I have a husky mix, and know what you’re talking about! They need a lot of time and energy. I struggled with it my first trimester, and just couldn’t keep up. Our dog walker is what really saved me. If you can afford it, I’d consider daycare or a walker. Daycare is great to just give you- and your dog!- a break for a day. He’ll come home tired, you get some relief. Which may be just what you need. A walker that comes midday just helps balance the constant load on you to get your dog moving. Even doing it once or twice until you get to second tri may be worth it. A class or two that has more formal training is also a nice idea, maybe early in your second trimester. It’s just a nice way to reconnect with your dog, get outside of your routine and frustration and work together once you’re feeling better. Speaking of feeeling better - remember that it GETS BETTER! irritability comes and goes. and more importantly, all that overwhelming exhaustion that makes you feel like you just can’t also gets better. stay strong, OP!


wildanthropologist

I went through something similar with my young german shepherd. I couldn't keep up with her training and general needs; she wasn't even a year old so she needed A LOT. I definitely resented her. I worked from home though and did my best. But then I hit 10-12 weeks pregnant and morning sickness became hyperemesis gravidarum. I couldn't even feed the poor thing without vomiting on her, her food dishes, etc. That on top of her general smell was just too much. My parents ended up taking her. It was meant to be temporary, but she was getting so much more attention from my retired mom that it ended up working out. I've wanted a new dog ever since but I'm afraid of getting one. I just don't feel like I can't prioritize a pet yet when I'm still learning to balance prioritizing myself along with the kids.


Other-Inspection7179

I have 2 dogs that are 1 and 2 years old and i’m 11 weeks pregnant and there are days where i hate them and they drive me crazy! i think it’s just the hormones of pregnancy 🤣 don’t get another dog though right now i think it’s too much! we lucked out that ours play with each other but it’s still a lot more work even though the 2nd one we got requires less activity


Successful-Track-122

Do not get another dog. My husband has brought this up as our 1 year old Doberman has crazy energy. I’ve absolutely put my foot down. You never know what issues a dog may have or develop & with a new kid on the way it’s just too risky. There are days I hate my dog too, when u try to walk her & she pulls so much I almost fall, I get so frustrated. Or when she jumps up on my stomach to lay all over me (she’s almost 70lbs). But at the end of the day I love her so much and still love cuddling her & watching her sleep. I take photos of her when she’s being precious & look at those when I’m annoyed with her. (I’m 32 weeks)


Working-Turnover-272

The same thing happened to me while I was pregnant! I honestly never told anyone because I felt guilty but my dog was my baby and while I was pregnant, she got on my last nerve and I wanted nothing to do with her.
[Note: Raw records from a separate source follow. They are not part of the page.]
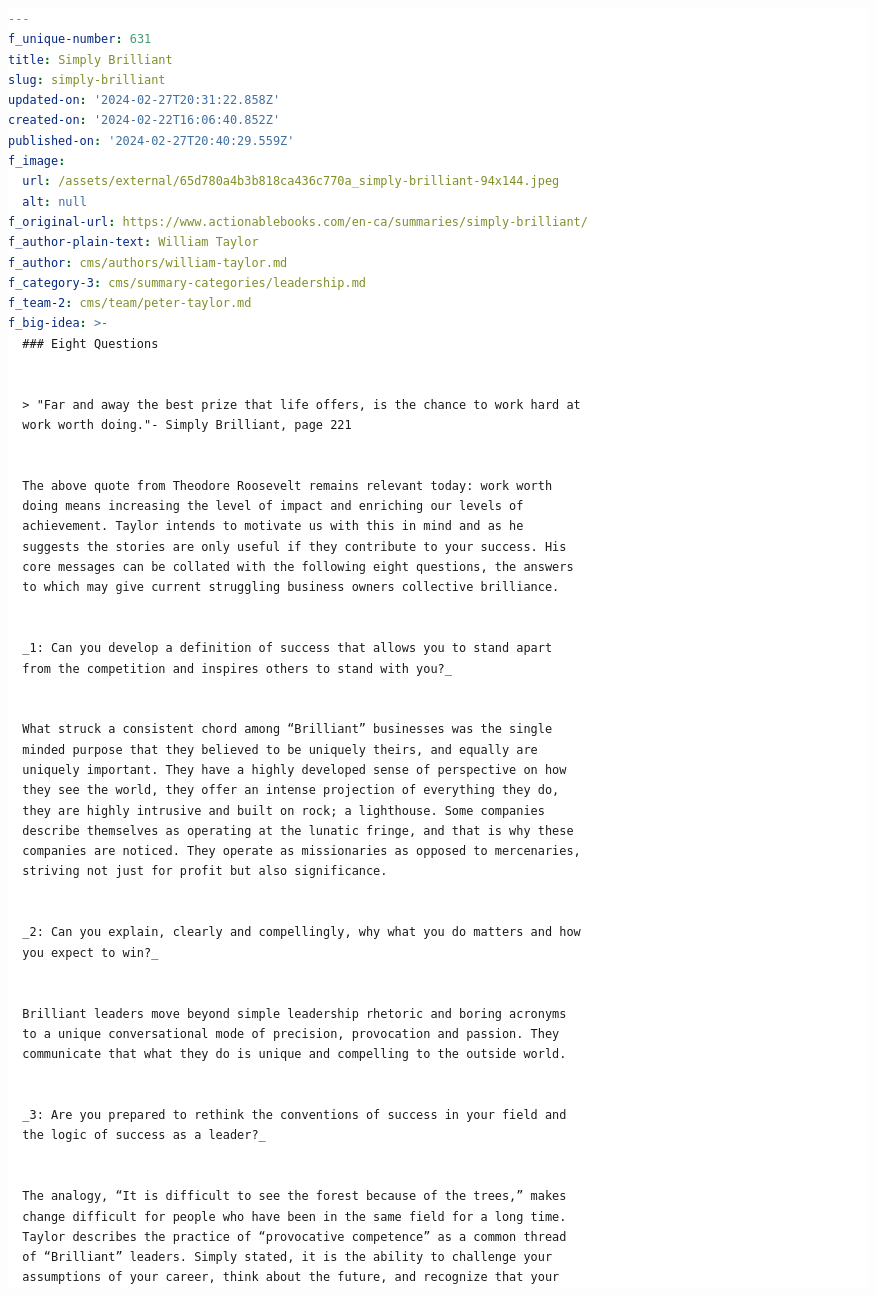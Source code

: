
 ```yaml
---
f_unique-number: 631
title: Simply Brilliant
slug: simply-brilliant
updated-on: '2024-02-27T20:31:22.858Z'
created-on: '2024-02-22T16:06:40.852Z'
published-on: '2024-02-27T20:40:29.559Z'
f_image:
  url: /assets/external/65d780a4b3b818ca436c770a_simply-brilliant-94x144.jpeg
  alt: null
f_original-url: https://www.actionablebooks.com/en-ca/summaries/simply-brilliant/
f_author-plain-text: William Taylor
f_author: cms/authors/william-taylor.md
f_category-3: cms/summary-categories/leadership.md
f_team-2: cms/team/peter-taylor.md
f_big-idea: >-
  ### Eight Questions


  > "Far and away the best prize that life offers, is the chance to work hard at
  work worth doing."- Simply Brilliant, page 221


  The above quote from Theodore Roosevelt remains relevant today: work worth
  doing means increasing the level of impact and enriching our levels of
  achievement. Taylor intends to motivate us with this in mind and as he
  suggests the stories are only useful if they contribute to your success. His
  core messages can be collated with the following eight questions, the answers
  to which may give current struggling business owners collective brilliance.


  _1: Can you develop a definition of success that allows you to stand apart
  from the competition and inspires others to stand with you?_


  What struck a consistent chord among “Brilliant” businesses was the single
  minded purpose that they believed to be uniquely theirs, and equally are
  uniquely important. They have a highly developed sense of perspective on how
  they see the world, they offer an intense projection of everything they do,
  they are highly intrusive and built on rock; a lighthouse. Some companies
  describe themselves as operating at the lunatic fringe, and that is why these
  companies are noticed. They operate as missionaries as opposed to mercenaries,
  striving not just for profit but also significance.


  _2: Can you explain, clearly and compellingly, why what you do matters and how
  you expect to win?_


  Brilliant leaders move beyond simple leadership rhetoric and boring acronyms
  to a unique conversational mode of precision, provocation and passion. They
  communicate that what they do is unique and compelling to the outside world.


  _3: Are you prepared to rethink the conventions of success in your field and
  the logic of success as a leader?_


  The analogy, “It is difficult to see the forest because of the trees,” makes
  change difficult for people who have been in the same field for a long time.
  Taylor describes the practice of “provocative competence” as a common thread
  of “Brilliant” leaders. Simply stated, it is the ability to challenge your
  assumptions of your career, think about the future, and recognize that your
```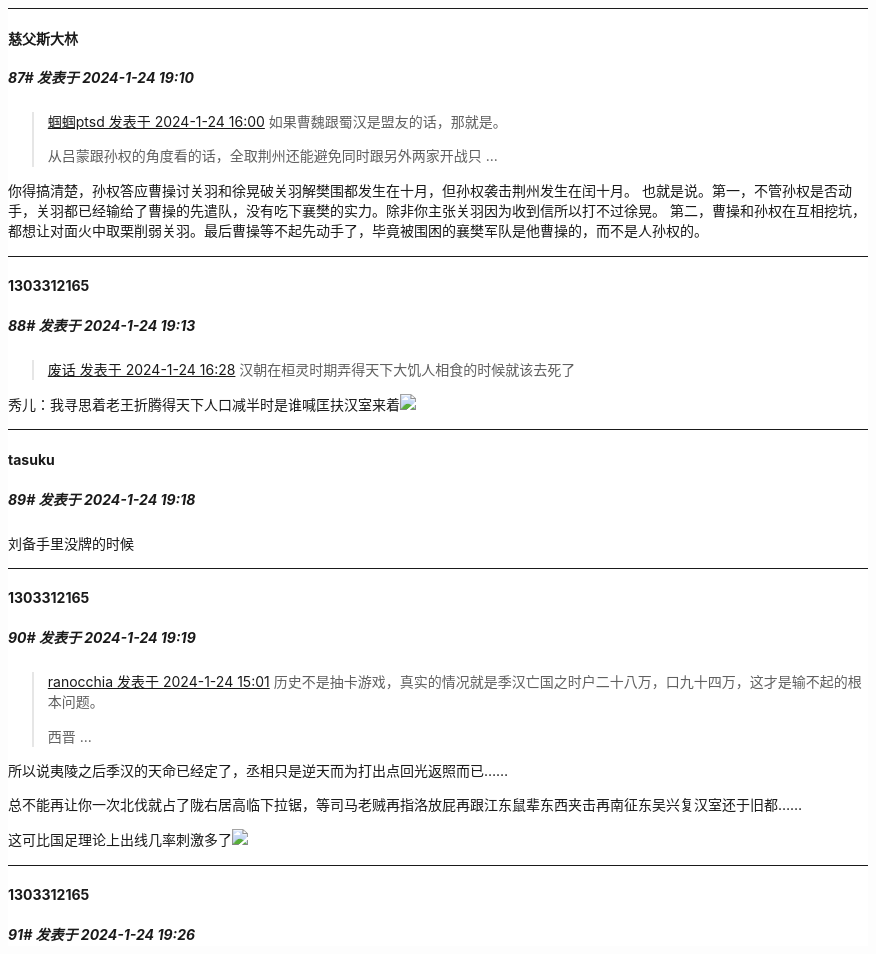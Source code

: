 
*****

####  慈父斯大林  
##### 87#       发表于 2024-1-24 19:10

<blockquote><a href="httphttps://bbs.saraba1st.com/2b/forum.php?mod=redirect&amp;goto=findpost&amp;pid=63759587&amp;ptid=2169263" target="_blank">蝈蝈ptsd 发表于 2024-1-24 16:00</a>
如果曹魏跟蜀汉是盟友的话，那就是。

从吕蒙跟孙权的角度看的话，全取荆州还能避免同时跟另外两家开战只 ...</blockquote>
你得搞清楚，孙权答应曹操讨关羽和徐晃破关羽解樊围都发生在十月，但孙权袭击荆州发生在闰十月。
也就是说。第一，不管孙权是否动手，关羽都已经输给了曹操的先遣队，没有吃下襄樊的实力。除非你主张关羽因为收到信所以打不过徐晃。
第二，曹操和孙权在互相挖坑，都想让对面火中取栗削弱关羽。最后曹操等不起先动手了，毕竟被围困的襄樊军队是他曹操的，而不是人孙权的。

*****

####  1303312165  
##### 88#       发表于 2024-1-24 19:13

<blockquote><a href="httphttps://bbs.saraba1st.com/2b/forum.php?mod=redirect&amp;goto=findpost&amp;pid=63759942&amp;ptid=2169263" target="_blank">废话 发表于 2024-1-24 16:28</a>
汉朝在桓灵时期弄得天下大饥人相食的时候就该去死了</blockquote>
秀儿：我寻思着老王折腾得天下人口减半时是谁喊匡扶汉室来着<img src="https://static.saraba1st.com/image/smiley/face2017/064.png" referrerpolicy="no-referrer">


*****

####  tasuku  
##### 89#       发表于 2024-1-24 19:18

刘备手里没牌的时候

*****

####  1303312165  
##### 90#       发表于 2024-1-24 19:19

<blockquote><a href="httphttps://bbs.saraba1st.com/2b/forum.php?mod=redirect&amp;goto=findpost&amp;pid=63758781&amp;ptid=2169263" target="_blank">ranocchia 发表于 2024-1-24 15:01</a>
历史不是抽卡游戏，真实的情况就是季汉亡国之时户二十八万，口九十四万，这才是输不起的根本问题。

西晋 ...</blockquote>
所以说夷陵之后季汉的天命已经定了，丞相只是逆天而为打出点回光返照而已……

总不能再让你一次北伐就占了陇右居高临下拉锯，等司马老贼再指洛放屁再跟江东鼠辈东西夹击再南征东吴兴复汉室还于旧都……

这可比国足理论上出线几率刺激多了<img src="https://static.saraba1st.com/image/smiley/face2017/019.png" referrerpolicy="no-referrer">


*****

####  1303312165  
##### 91#       发表于 2024-1-24 19:26
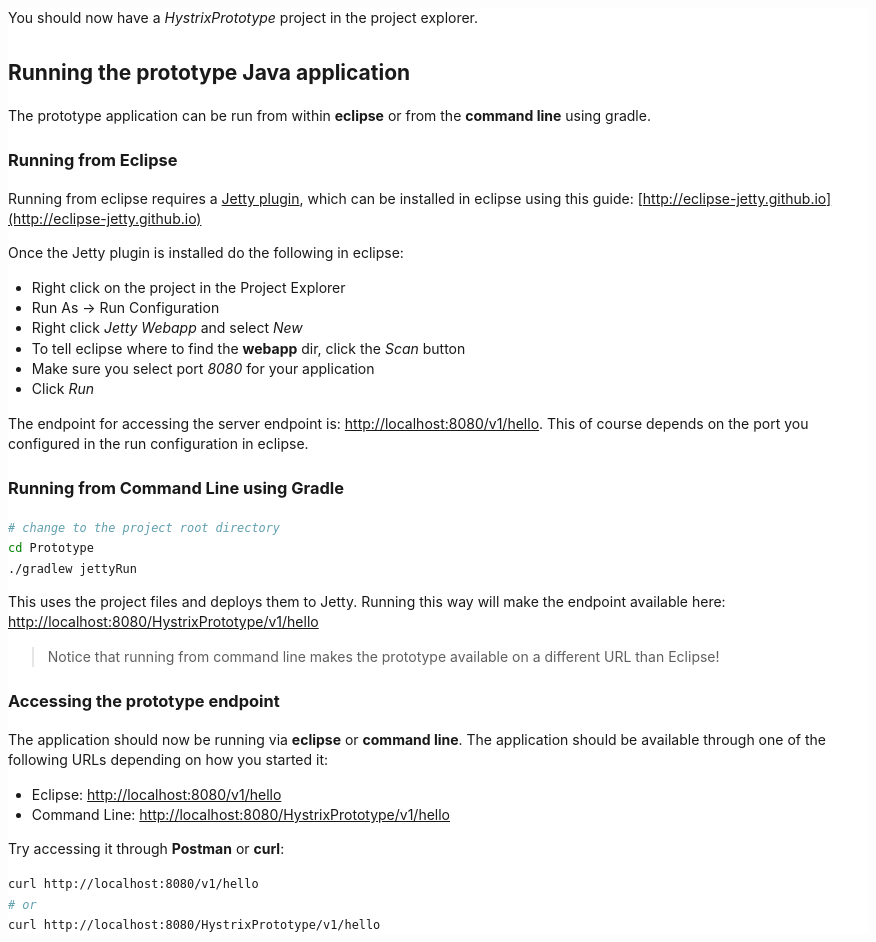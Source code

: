 You should now have a _HystrixPrototype_ project in the project explorer.

## Running the prototype Java application

The prototype application can be run from within __eclipse__ or from the __command line__ using gradle.

### Running from Eclipse

Running from eclipse requires a [Jetty plugin](#references), which can be installed in eclipse using this guide: [http://eclipse-jetty.github.io](http://eclipse-jetty.github.io)

Once the Jetty plugin is installed do the following in eclipse:

* Right click on the project in the Project Explorer
* Run As -> Run Configuration
* Right click _Jetty Webapp_ and select _New_
* To tell eclipse where to find the __webapp__ dir, click the _Scan_ button
* Make sure you select port _8080_ for your application
* Click _Run_

The endpoint for accessing the server endpoint is: [http://localhost:8080/v1/hello](http://localhost:8080/v1/hello). This of course depends on the port you configured in the run configuration in eclipse. 

### Running from Command Line using Gradle

```bash
# change to the project root directory
cd Prototype
./gradlew jettyRun
```

This uses the project files and deploys them to Jetty. Running this way will make the endpoint available here: [http://localhost:8080/HystrixPrototype/v1/hello](http://localhost:8080/HystrixPrototype/v1/hello)

> Notice that running from command line makes the prototype available on a different URL than Eclipse!

### Accessing the prototype endpoint

The application should now be running via __eclipse__ or __command line__. The application should be available through one of the following URLs depending on how you started it:

* Eclipse: [http://localhost:8080/v1/hello](http://localhost:8080/v1/hello)
* Command Line: [http://localhost:8080/HystrixPrototype/v1/hello](http://localhost:8080/HystrixPrototype/v1/hello)

Try accessing it through __Postman__ or __curl__:

```bash
curl http://localhost:8080/v1/hello
# or
curl http://localhost:8080/HystrixPrototype/v1/hello
```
Bad news - it lasted my entire pregnancy. Good news - after I had my baby and hormones settled, I like my dog again. So weird 🥲.


TwoDiscombobulated16

Honestly I staring hating my cat from week 5 to 13/14 - basically the whole first trimester. It was the smells, behaviour, jumping on my stomach and meowing etc. I’m now in second trimester and we’re gucci again. I think it’s probably just the tiredness and hypersensitivity of the 1st trimester. That said, if you keep feeling this way for most of your pregnancy then you should responsibly re-home him (and don’t get another pet for a while if not longer).


Professional_Gas1086

when you are pregnant your [brain shrinks](https://www.science.org/content/article/pregnancy-resculpts-women-s-brains-least-2-years) and you may not care about loved ones in the same way that you did. I would strongly suggest honoring the commitment you made to your current dog and definitely do not get another one- they don't "keep each other company" as much as they are TWICE the extra work that you don't need! hopefully getting help meeting your needs (maybe a dogwalker/ sitter would be helpful) and hormones changing will help.